La sita no cree que podamos cambiar en la vida. La señora pasó sus ojos por todos los bancos de la clase.
—Espero que estos cursillos os hayan servido para daros cuenta de que las niñas y los niños podéis trabajar juntos, como amigos, como compañeros, de que no sois tan diferentes como vosotros creíais. Me doy cuenta de que todos los niños estáis en los pupitres de la izquierda y las niñas en los pupitres de la derecha.
Es verdad, llevamos así sentados desde hace tres años. Una línea invisible divide la clase en dos.
—Con permiso de vuestra sita, os propongo que os levantéis y os mezcléis. Ha llegado la hora de romper barreras. Venga, chicos, chicas, atreveos…
Nos costó un poco, la verdad, porque la sita nunca nos deja levantarnos en mitad de una clase.
—Yo creo —dijo la sita con cara de preocupación— que sería mejor dejar los cambios para otro momento.
—No, ellos han demostrado que pueden convivir: ¡adelante!
Fue Mostaza el primero en levantarse. Como es tan ligero, tomó impulso y voló sobre dos bancos en un salto que aplaudimos todos. Y luego ya nos levantamos a mogollón. Pasábamos por encima de los pupitres, pisando con nuestras botazas los cuadernos que estaban abiertos, chocándonos los unos con los otros, disfrutando de estar haciendo el bestia en plena clase y con el permiso del Ministerio en persona.
—¡Se lo dije, se lo dije! —gritaba mi sita—. ¡Niños, delincuentes, que os quedáis sin recreo!
Había dicho la palabra mágica: recreo. Cada uno de nosotros buscó un sitio rápidamente y se sentó. Yo estaba sudando de lo bien que me lo había pasado y todos respirábamos muy fuerte por los choquetazos.

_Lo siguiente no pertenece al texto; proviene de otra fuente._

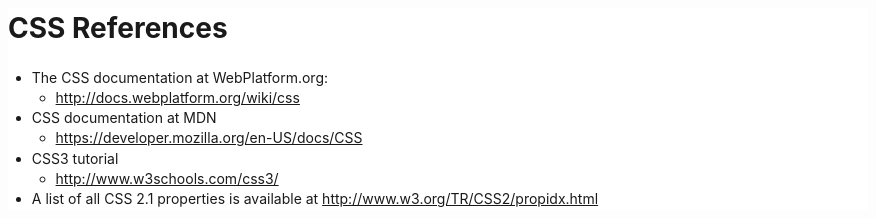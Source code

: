 

# CSS References
- The CSS documentation at WebPlatform.org:
  - http://docs.webplatform.org/wiki/css
- CSS documentation at MDN
  - https://developer.mozilla.org/en-US/docs/CSS
- CSS3 tutorial
  - http://www.w3schools.com/css3/
- A list of all CSS 2.1 properties is available at http://www.w3.org/TR/CSS2/propidx.html





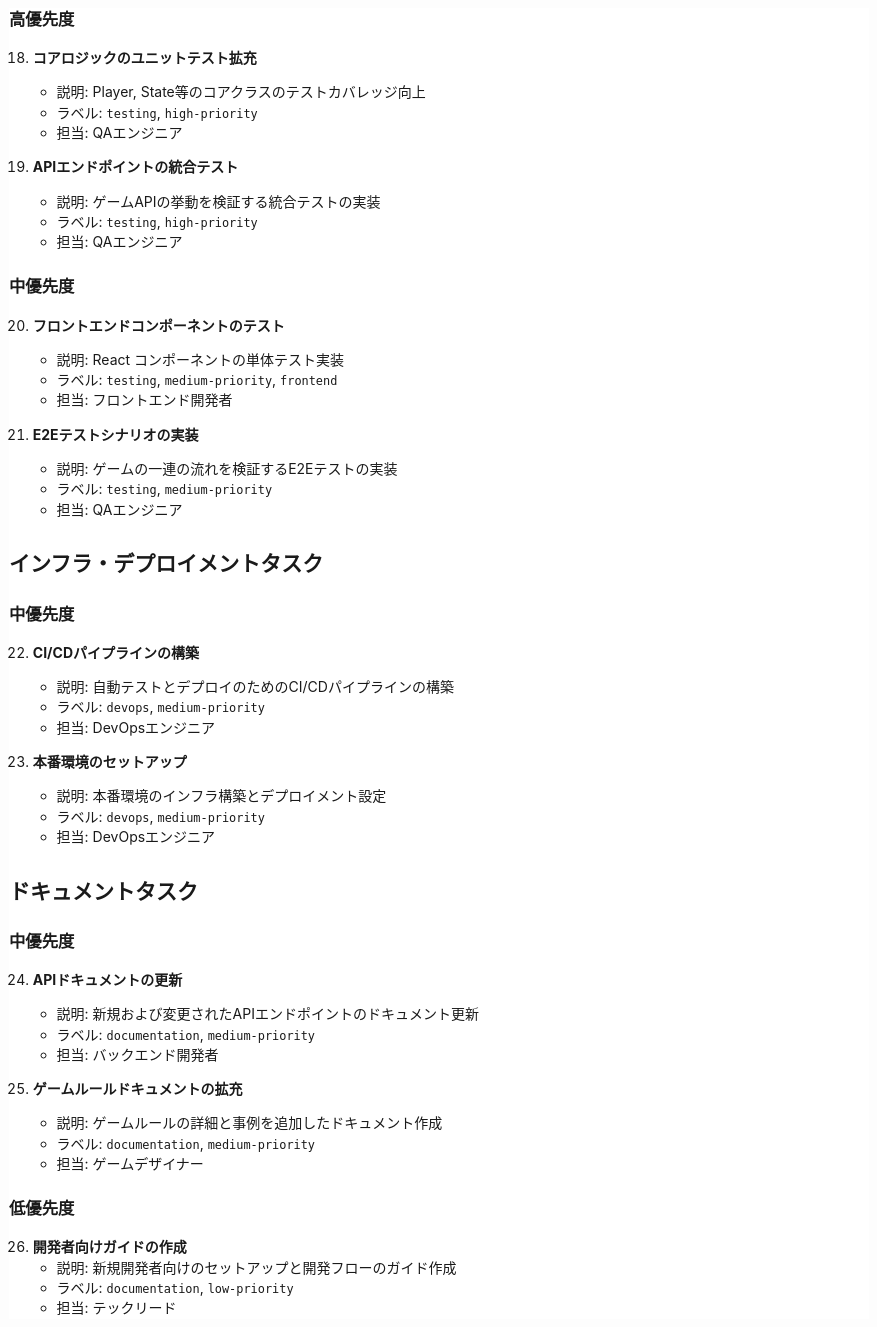 ### 高優先度
18. **コアロジックのユニットテスト拡充**
    - 説明: Player, State等のコアクラスのテストカバレッジ向上
    - ラベル: `testing`, `high-priority`
    - 担当: QAエンジニア

19. **APIエンドポイントの統合テスト**
    - 説明: ゲームAPIの挙動を検証する統合テストの実装
    - ラベル: `testing`, `high-priority`
    - 担当: QAエンジニア

### 中優先度
20. **フロントエンドコンポーネントのテスト**
    - 説明: React コンポーネントの単体テスト実装
    - ラベル: `testing`, `medium-priority`, `frontend`
    - 担当: フロントエンド開発者

21. **E2Eテストシナリオの実装**
    - 説明: ゲームの一連の流れを検証するE2Eテストの実装
    - ラベル: `testing`, `medium-priority`
    - 担当: QAエンジニア

## インフラ・デプロイメントタスク

### 中優先度
22. **CI/CDパイプラインの構築**
    - 説明: 自動テストとデプロイのためのCI/CDパイプラインの構築
    - ラベル: `devops`, `medium-priority`
    - 担当: DevOpsエンジニア

23. **本番環境のセットアップ**
    - 説明: 本番環境のインフラ構築とデプロイメント設定
    - ラベル: `devops`, `medium-priority`
    - 担当: DevOpsエンジニア

## ドキュメントタスク

### 中優先度
24. **APIドキュメントの更新**
    - 説明: 新規および変更されたAPIエンドポイントのドキュメント更新
    - ラベル: `documentation`, `medium-priority`
    - 担当: バックエンド開発者

25. **ゲームルールドキュメントの拡充**
    - 説明: ゲームルールの詳細と事例を追加したドキュメント作成
    - ラベル: `documentation`, `medium-priority`
    - 担当: ゲームデザイナー

### 低優先度
26. **開発者向けガイドの作成**
    - 説明: 新規開発者向けのセットアップと開発フローのガイド作成
    - ラベル: `documentation`, `low-priority`
    - 担当: テックリード

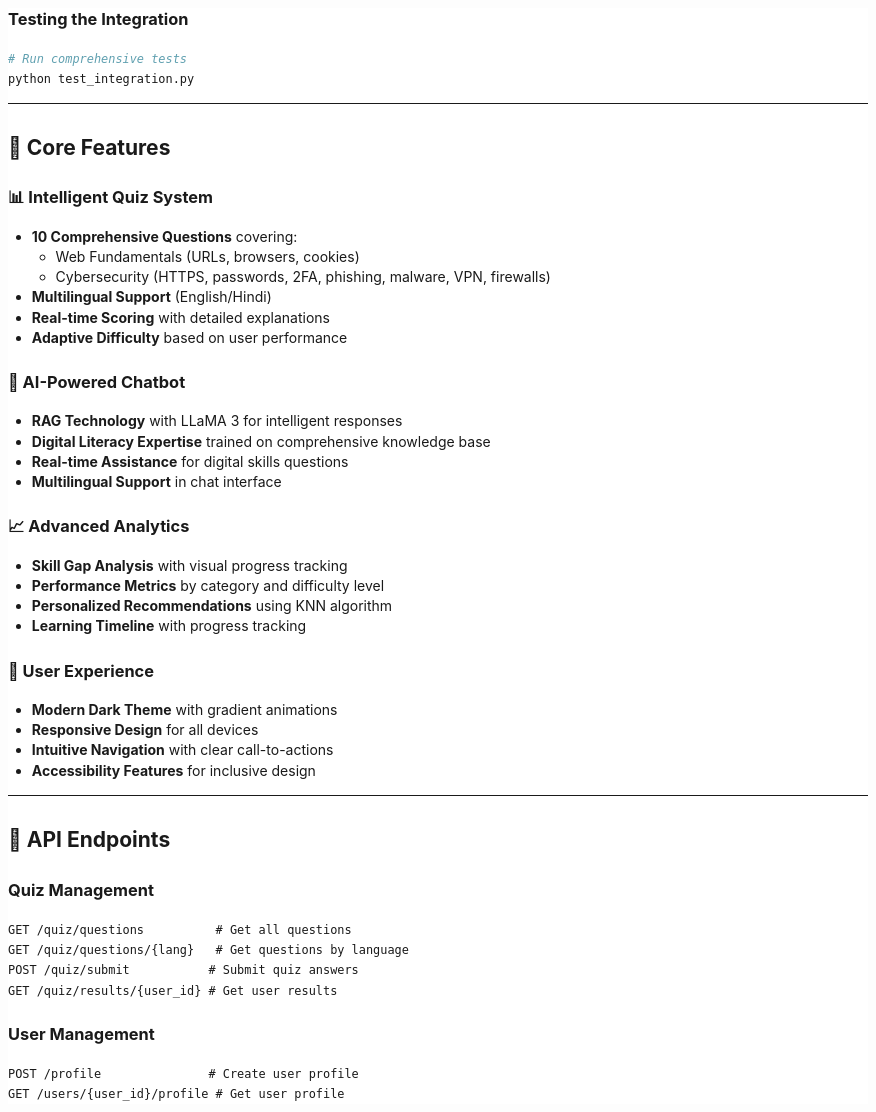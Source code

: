 ### Testing the Integration

```bash
# Run comprehensive tests
python test_integration.py
```

---

## 🎯 Core Features

### 📊 Intelligent Quiz System
- **10 Comprehensive Questions** covering:
  - Web Fundamentals (URLs, browsers, cookies)
  - Cybersecurity (HTTPS, passwords, 2FA, phishing, malware, VPN, firewalls)
- **Multilingual Support** (English/Hindi)
- **Real-time Scoring** with detailed explanations
- **Adaptive Difficulty** based on user performance

### 🤖 AI-Powered Chatbot
- **RAG Technology** with LLaMA 3 for intelligent responses
- **Digital Literacy Expertise** trained on comprehensive knowledge base
- **Real-time Assistance** for digital skills questions
- **Multilingual Support** in chat interface

### 📈 Advanced Analytics
- **Skill Gap Analysis** with visual progress tracking
- **Performance Metrics** by category and difficulty level
- **Personalized Recommendations** using KNN algorithm
- **Learning Timeline** with progress tracking

### 🎨 User Experience
- **Modern Dark Theme** with gradient animations
- **Responsive Design** for all devices
- **Intuitive Navigation** with clear call-to-actions
- **Accessibility Features** for inclusive design

---

## 🔧 API Endpoints

### Quiz Management
```http
GET /quiz/questions          # Get all questions
GET /quiz/questions/{lang}   # Get questions by language
POST /quiz/submit           # Submit quiz answers
GET /quiz/results/{user_id} # Get user results
```

### User Management
```http
POST /profile               # Create user profile
GET /users/{user_id}/profile # Get user profile
```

La señora volvió a tener la cara de aquel primer día en que había estado con nosotros: los ojos muy abiertos y la cara de susto. Miró para un lado, miró para otro, y comprobó lo que poco a poco comprobamos todos, que si momentos antes los niños estábamos sentados en los bancos de la izquierda y las niñas en los de la derecha, ahora estábamos igual pero al revés: los niños a la derecha y las niñas a la izquierda. Miré a mi compañero de pupitre: era el Orejones, como siempre. Todos teníamos el mismo compañero que antes pero en el lado contrario de la clase.
Han pasado tres meses desde aquello y así seguimos, y así seguiremos hasta que acabemos el colegio, hasta que acabemos con la sita o hasta que acabe ella con nosotros.
—Se lo dije —volvió a decirle la sita a aquella señora del Ministerio.
Ella tragó saliva, levantó las cejas y las gafas fueron deslizándose por su nariz hasta que se le cayeron, y esta vez nadie fue lo suficientemente rápido para atraparlas al vuelo, y todos, desde nuestros nuevos sitios, oímos el «cras» de los cristales contra el suelo. A todos, a los de una orilla y a los de otra, nos dio un poco de risa y un poco de pena, y es que había momentos en que, a pesar de la línea invisible que dividía la clase, el grupo A y el grupo B estábamos superunidos.